_WHAT IS EXPECTED_
For the data below, give the number of lines in which "textbf" occurs. Include nothing besides that number.

──────── EXTRACTED MATERIAL

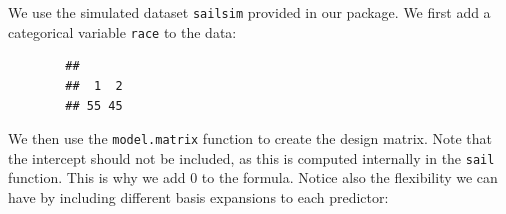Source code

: 			We use the simulated dataset \texttt{sailsim} provided in our package. We first add a categorical variable \texttt{race} to the data:
			
			\begin{knitrout}\scriptsize
			\color{fgcolor}\begin{kframe}
			\begin{alltt}
			\hlstd{(}\hlstd{)}
			 \hlkwb{<-} \hlopt{$}
			\hlopt{$} \hlkwb{<-} \hlstd{(}\hlstd{(}\hlopt{:}\hlstd{,}   \hlstd{=} \hlstd{))}
			\hlopt{$}
		\end{alltt}
		\begin{verbatim}
		## 
		##  1  2 
		## 55 45
		\end{verbatim}
	\end{kframe}
\end{knitrout}

We then use the \texttt{model.matrix} function to create the design matrix. Note that the intercept should not be included, as this is computed internally in the \texttt{sail} function. This is why we add 0 to the formula. Notice also the flexibility we can have by including different basis expansions to each predictor:

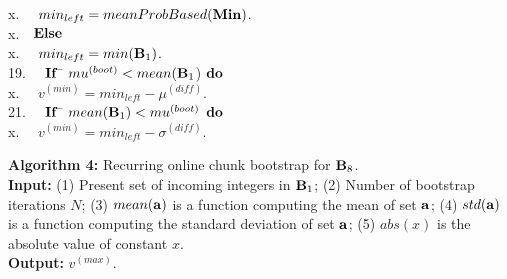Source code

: \documentclass[lettersize,journal]{IEEEtran}
\begin{document}
\begin{tabbing}
x.~~\>     \> $min_{left} = meanProbBased({\bf Min})$.\\
x.~~\>${\bf Else}$\\
x.~~\>      \> $min_{left} = min({\bf B}_{1})$.\\
19.~~\> ${\bf If}$ \= $mu^{(boot)} < mean({\bf B}_{1}$) ${\bf do}$ \\
x.~~\>            \> $v^{(min)} = min_{left} - \mu^{(diff)}$. \\ 
21.~~\> ${\bf If}$ \= $mean({\bf B}_{1}) < mu^{(boot)}$ ${\bf do}$ \\
x.~~\>            \> $v^{(min)} = min_{left} - \sigma^{(diff)}$. \\ 
\end{tabbing}


\vspace{0.2in}
\noindent
{\bf Algorithm 4:} Recurring online chunk bootstrap for ${\bf B}_{8}$. \\

\noindent
{\bf Input:} (1) Present set of incoming integers in ${\bf B}_{1}$; (2) Number of bootstrap iterations 
$N$; (3) $mean({\bf a})$ is a function computing the mean of set ${\bf a}$; (4) $std({\bf a})$ is a 
function computing the standard deviation of set ${\bf a}$; (5) $abs(x)$ is the absolute value of 
constant $x$. \\
{\bf Output:} $v^{(max)}$.
\end{document}
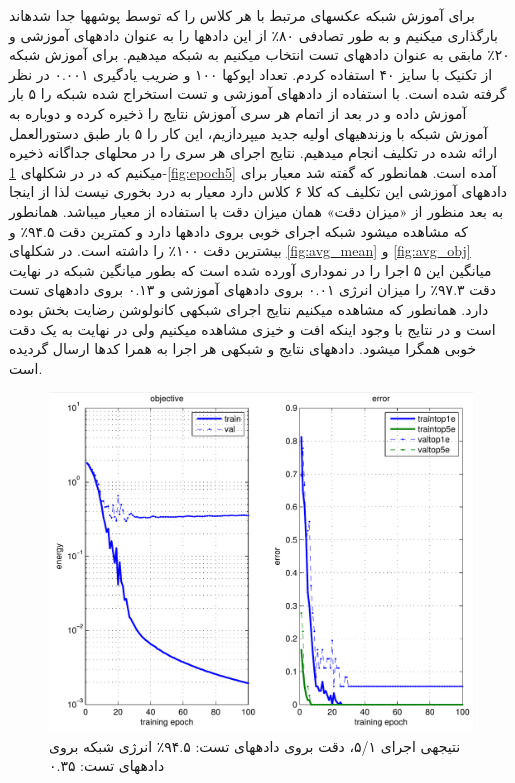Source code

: \documentclass[10pt,a4paper]{article}
\newcommand{\نیمفاصله}{\halfspace}
\renewcommand{\ }{\halfspace}
\newcommand{\مق}{\lr}
\begin{document}
برای آموزش شبکه عکس\ های مرتبط با هر کلاس را که توسط پوشه\ ها جدا شده\ اند بارگذاری میکنیم و به طور تصادفی ۸۰٪ از این داده\ ها را به عنوان داده\ های آموزشی و ۲۰٪ مابقی به عنوان داده\ های تست انتخاب می\ کنیم به شبکه می\ دهیم. برای آموزش شبکه از تکنیک \مق{mini-batch} با سایز ۴۰ استفاده کردم. تعداد اپوک\ ها ۱۰۰ و ضریب یادگیری ۰.۰۰۱ در نظر گرفته شده است. با استفاده از داده\ های آموزشی و تست استخراج شده شبکه را ۵ بار آموزش داده و در بعد از اتمام هر سری آموزش نتایج را ذخیره کرده و دوباره به آموزش شبکه با وزن\ دهی\ های اولیه جدید می\ پردازیم، این کار را ۵ بار طبق دستورالعمل ارائه شده در تکلیف انجام می\ دهیم. نتایج اجرای هر سری را در محل\ های جداگانه ذخیره میکنیم که در در شکل\ های
\ref{fig:epoch1}-\ref{fig:epoch5}
آمده است. همانطور که گفته شد معیار \مق{Top-5} برای داده\ های آموزشی این تکلیف که کلا ۶ کلاس دارد معیار به درد بخوری نیست لذا از اینجا به بعد منظور از «میزان دقت» همان میزان دقت با استفاده از معیار \مق{Top-1} می\ باشد. همان\ طور که مشاهده می\ شود شبکه اجرای خوبی بروی داده\ ها دارد و کمترین دقت ۹۴.۵٪ و بیشترین دقت ۱۰۰٪ را داشته است. در شکل\ های
\ref{fig:avg_mean} و \ref{fig:avg_obj}
میانگین این ۵ اجرا را در نموداری آورده شده است که بطور میانگین شبکه در نهایت دقت ۹۷.۳٪ را میزان انرژی ۰.۰۱ بروی داده\ های آموزشی و ۰.۱۳ بروی داده\ های تست دارد.
همان\ طور که مشاهده می\ کنیم نتایج اجرای شبکه\ ی کانولوشن رضایت بخش بوده است و در نتایج با وجود اینکه افت و خیزی مشاهده می\ کنیم ولی در نهایت به یک دقت خوبی همگرا می\ شود. داده\ های نتایج و شبکه\ ی هر اجرا به همرا کدها ارسال گردیده است.
\begin{figure}
\centering
\includegraphics[width=.8\textwidth]{../sec_C/results/1.png}
\caption{نتیجه\ ی اجرای ۵/۱، دقت بروی داده\ های تست: ۹۴.۵٪ انرژی شبکه بروی داده\ های تست: ۰.۳۵}\label{fig:epoch1}
\end{figure}
\end{document}
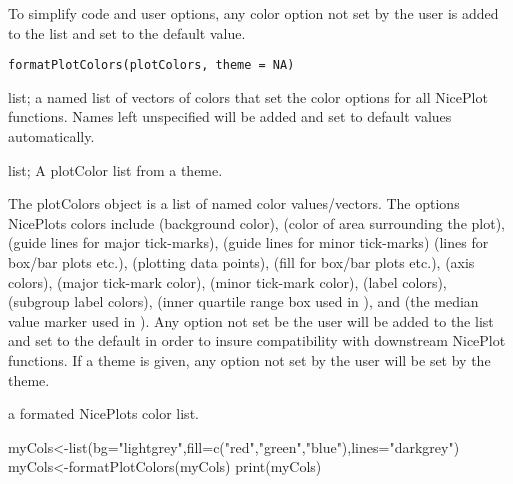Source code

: \documentclass[a4paper]{book}
\begin{document}
%
\begin{Description}\relax
To simplify code and user options, any color option not set by the user is added to the list and set to the default value.
\end{Description}
%
\begin{Usage}
\begin{verbatim}
formatPlotColors(plotColors, theme = NA)
\end{verbatim}
\end{Usage}
%
\begin{Arguments}
\begin{ldescription}
\item[\code{plotColors}] list; a named list of vectors of colors that set the color options for all NicePlot functions. Names left unspecified will be added and set to default values automatically.

\item[\code{theme}] list; A  plotColor list from a theme.
\end{ldescription}
\end{Arguments}
%
\begin{Details}\relax
The  plotColors object is a list of named color values/vectors. The options NicePlots colors include  (background color),  (color of area surrounding the plot),  (guide lines for major tick-marks),  (guide lines for minor tick-marks)
 (lines for box/bar plots etc.),  (plotting data points),  (fill for box/bar plots etc.),  (axis colors),  (major tick-mark color),
 (minor tick-mark color),  (label colors),  (subgroup label colors),  (inner quartile range box used in ), and  (the median value marker used in ).
Any option not set be the user will be added to the list and set to the default in order to insure compatibility with downstream NicePlot functions.
If a theme is given, any option not set by the user will be set by the theme.
\end{Details}
%
\begin{Value}
a formated NicePlots color list.
\end{Value}
%
\begin{Examples}
\begin{ExampleCode}
myCols<-list(bg="lightgrey",fill=c("red","green","blue"),lines="darkgrey")
myCols<-formatPlotColors(myCols)
print(myCols)
\end{ExampleCode}
\end{Examples}
\end{document}
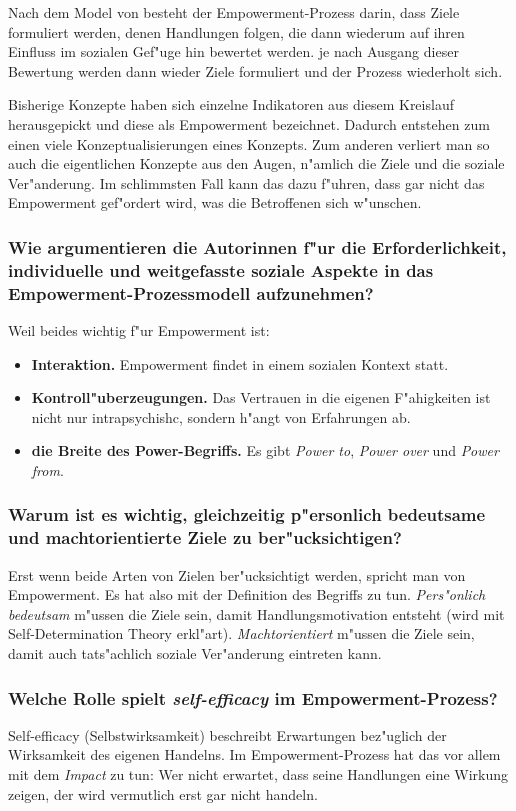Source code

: Nach dem Model von \textcite{cattaneo_process_2010} besteht der Empowerment-Prozess darin, dass Ziele formuliert werden, denen Handlungen folgen, die dann wiederum auf ihren Einfluss im sozialen Gef"uge hin bewertet werden. je nach Ausgang dieser Bewertung werden dann wieder Ziele formuliert und der Prozess wiederholt sich.

Bisherige Konzepte haben sich einzelne Indikatoren aus diesem Kreislauf herausgepickt und diese als Empowerment bezeichnet. Dadurch entstehen zum einen viele Konzeptualisierungen eines Konzepts. Zum anderen verliert man so auch die eigentlichen Konzepte aus den Augen, n"amlich die Ziele und die soziale Ver"anderung. Im schlimmsten Fall kann das dazu f"uhren, dass gar nicht das Empowerment gef"ordert wird, was die Betroffenen sich w"unschen.
\subsubsection{Wie argumentieren die Autorinnen f"ur die Erforderlichkeit, individuelle und weitgefasste soziale Aspekte in das Empowerment-Prozessmodell aufzunehmen?}
Weil beides wichtig f"ur Empowerment ist:
\begin{itemize}
        \item \textbf{Interaktion.} Empowerment findet in einem sozialen Kontext statt.
        \item \textbf{Kontroll"uberzeugungen.} Das Vertrauen in die eigenen F"ahigkeiten ist nicht nur intrapsychishc, sondern h"angt von Erfahrungen ab.
        \item \textbf{die Breite des Power-Begriffs.} Es gibt \emph{Power to}, \emph{Power over} und \emph{Power from}.
\end{itemize}

\subsubsection{Warum ist es wichtig, gleichzeitig p"ersonlich bedeutsame und machtorientierte Ziele zu ber"ucksichtigen?}
Erst wenn beide Arten von Zielen ber"ucksichtigt werden, spricht man von Empowerment. Es hat also mit der Definition des Begriffs zu tun. \emph{Pers"onlich bedeutsam} m"ussen die Ziele sein, damit Handlungsmotivation entsteht (wird mit Self-Determination Theory erkl"art). \emph{Machtorientiert} m"ussen die Ziele sein, damit auch tats"achlich soziale Ver"anderung eintreten kann.

\subsubsection{Welche Rolle spielt \emph{self-efficacy} im Empowerment-Prozess?}
Self-efficacy (Selbstwirksamkeit) beschreibt Erwartungen bez"uglich der Wirksamkeit des eigenen Handelns. Im Empowerment-Prozess hat das vor allem mit dem \emph{Impact} zu tun: Wer nicht erwartet, dass seine Handlungen eine Wirkung zeigen, der wird vermutlich erst gar nicht handeln.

────────────────

_SOLUTION_
3